__MATERIAL FOR THIS EXERCISE__:
BEGIN
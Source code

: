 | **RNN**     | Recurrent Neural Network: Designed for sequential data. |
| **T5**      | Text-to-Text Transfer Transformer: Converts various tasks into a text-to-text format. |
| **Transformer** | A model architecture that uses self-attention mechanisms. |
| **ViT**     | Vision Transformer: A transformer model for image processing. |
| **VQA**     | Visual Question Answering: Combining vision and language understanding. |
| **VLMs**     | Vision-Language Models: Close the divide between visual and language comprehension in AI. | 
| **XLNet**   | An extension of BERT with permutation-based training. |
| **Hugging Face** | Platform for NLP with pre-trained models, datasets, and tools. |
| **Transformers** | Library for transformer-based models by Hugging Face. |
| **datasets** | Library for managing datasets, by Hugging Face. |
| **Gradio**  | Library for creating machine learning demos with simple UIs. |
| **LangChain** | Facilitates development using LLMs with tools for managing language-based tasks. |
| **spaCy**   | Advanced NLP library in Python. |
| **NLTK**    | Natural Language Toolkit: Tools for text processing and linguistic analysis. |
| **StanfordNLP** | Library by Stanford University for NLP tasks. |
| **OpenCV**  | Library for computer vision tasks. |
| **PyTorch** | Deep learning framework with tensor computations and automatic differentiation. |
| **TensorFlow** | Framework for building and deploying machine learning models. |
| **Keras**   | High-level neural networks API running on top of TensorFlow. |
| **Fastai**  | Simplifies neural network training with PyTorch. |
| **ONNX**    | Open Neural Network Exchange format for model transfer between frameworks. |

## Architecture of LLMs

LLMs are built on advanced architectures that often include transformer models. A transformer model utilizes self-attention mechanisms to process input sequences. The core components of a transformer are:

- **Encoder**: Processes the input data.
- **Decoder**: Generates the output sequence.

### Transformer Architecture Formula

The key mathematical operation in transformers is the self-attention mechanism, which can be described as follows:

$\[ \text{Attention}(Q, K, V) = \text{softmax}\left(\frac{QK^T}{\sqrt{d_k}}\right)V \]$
END
BEGIN
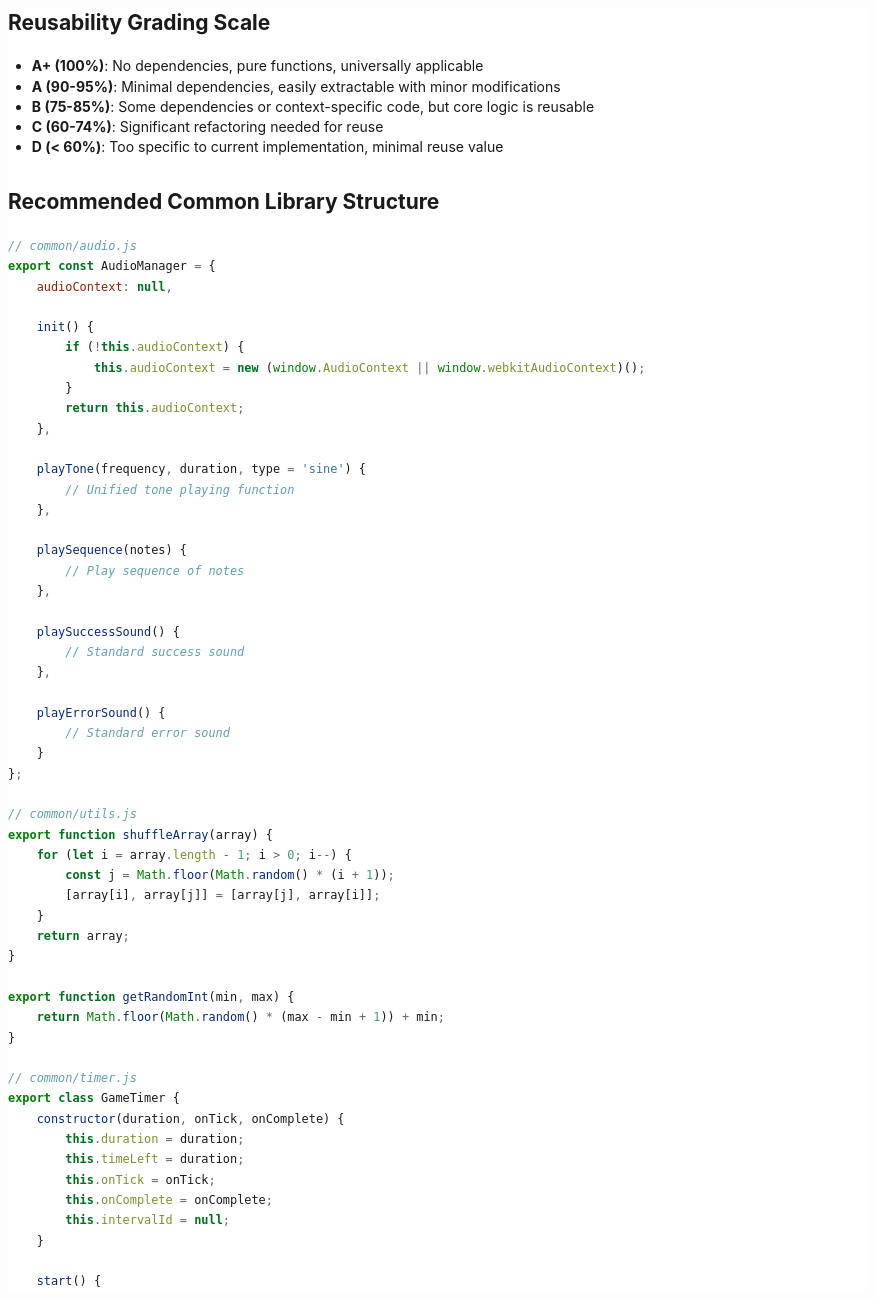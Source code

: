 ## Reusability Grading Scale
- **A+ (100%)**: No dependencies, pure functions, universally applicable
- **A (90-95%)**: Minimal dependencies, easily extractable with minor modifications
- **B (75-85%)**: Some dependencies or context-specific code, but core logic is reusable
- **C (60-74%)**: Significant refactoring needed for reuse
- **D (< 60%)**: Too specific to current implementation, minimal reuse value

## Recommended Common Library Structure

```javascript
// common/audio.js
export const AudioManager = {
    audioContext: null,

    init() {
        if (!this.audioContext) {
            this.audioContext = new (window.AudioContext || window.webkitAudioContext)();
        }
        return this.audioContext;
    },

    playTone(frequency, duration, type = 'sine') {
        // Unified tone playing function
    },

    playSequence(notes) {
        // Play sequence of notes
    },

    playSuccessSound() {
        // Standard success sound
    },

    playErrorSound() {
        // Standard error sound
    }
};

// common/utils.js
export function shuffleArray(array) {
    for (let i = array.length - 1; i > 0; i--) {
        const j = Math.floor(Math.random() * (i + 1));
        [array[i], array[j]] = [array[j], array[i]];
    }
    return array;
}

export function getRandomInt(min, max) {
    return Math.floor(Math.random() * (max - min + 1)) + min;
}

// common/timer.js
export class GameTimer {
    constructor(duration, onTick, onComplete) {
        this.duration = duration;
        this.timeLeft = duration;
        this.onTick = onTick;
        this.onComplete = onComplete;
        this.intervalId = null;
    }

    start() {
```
END
BEGIN
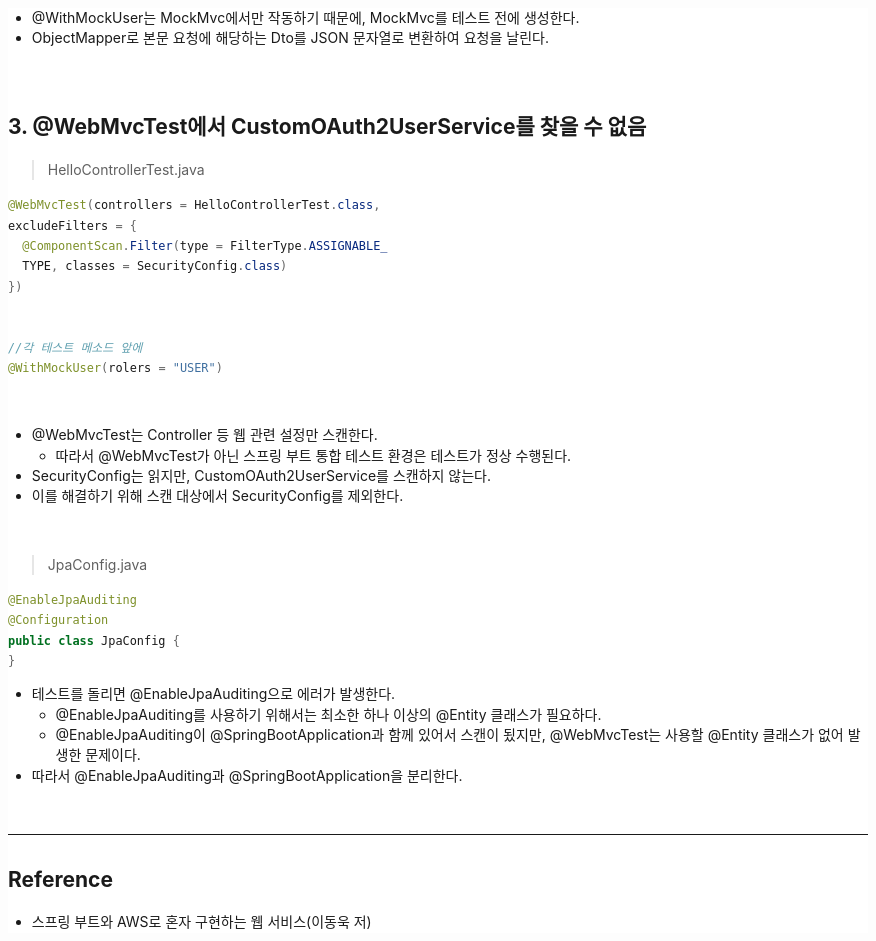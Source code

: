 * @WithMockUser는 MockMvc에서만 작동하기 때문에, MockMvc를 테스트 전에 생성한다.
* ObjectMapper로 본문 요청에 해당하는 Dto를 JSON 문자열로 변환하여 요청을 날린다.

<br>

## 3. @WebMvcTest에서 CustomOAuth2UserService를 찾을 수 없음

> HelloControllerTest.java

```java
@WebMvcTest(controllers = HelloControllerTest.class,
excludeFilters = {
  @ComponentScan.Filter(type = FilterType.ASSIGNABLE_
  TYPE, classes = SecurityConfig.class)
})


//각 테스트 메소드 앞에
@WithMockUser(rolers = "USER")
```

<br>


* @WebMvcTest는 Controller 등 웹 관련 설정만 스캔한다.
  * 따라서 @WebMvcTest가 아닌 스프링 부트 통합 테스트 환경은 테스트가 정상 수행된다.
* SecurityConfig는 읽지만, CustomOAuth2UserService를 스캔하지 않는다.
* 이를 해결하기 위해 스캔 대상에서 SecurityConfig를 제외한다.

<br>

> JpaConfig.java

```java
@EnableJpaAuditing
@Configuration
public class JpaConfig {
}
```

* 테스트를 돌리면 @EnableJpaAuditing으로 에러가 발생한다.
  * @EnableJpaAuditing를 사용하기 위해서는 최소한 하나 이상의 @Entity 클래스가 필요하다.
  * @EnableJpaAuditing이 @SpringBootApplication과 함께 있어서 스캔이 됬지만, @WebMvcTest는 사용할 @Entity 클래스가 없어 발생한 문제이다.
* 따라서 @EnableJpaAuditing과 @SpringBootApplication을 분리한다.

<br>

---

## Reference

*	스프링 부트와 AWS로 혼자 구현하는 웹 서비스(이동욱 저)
END
__WORK ITEM__:
Copy verbatim, from the listing above, each line from the one containing "없어 발생한 문제이다." down to the one containing "웹 서비스(이동욱 저)", inclusive.

__REPLY__:
  * @EnableJpaAuditing이 @SpringBootApplication과 함께 있어서 스캔이 됬지만, @WebMvcTest는 사용할 @Entity 클래스가 없어 발생한 문제이다.
* 따라서 @EnableJpaAuditing과 @SpringBootApplication을 분리한다.

<br>

---

## Reference

*	스프링 부트와 AWS로 혼자 구현하는 웹 서비스(이동욱 저)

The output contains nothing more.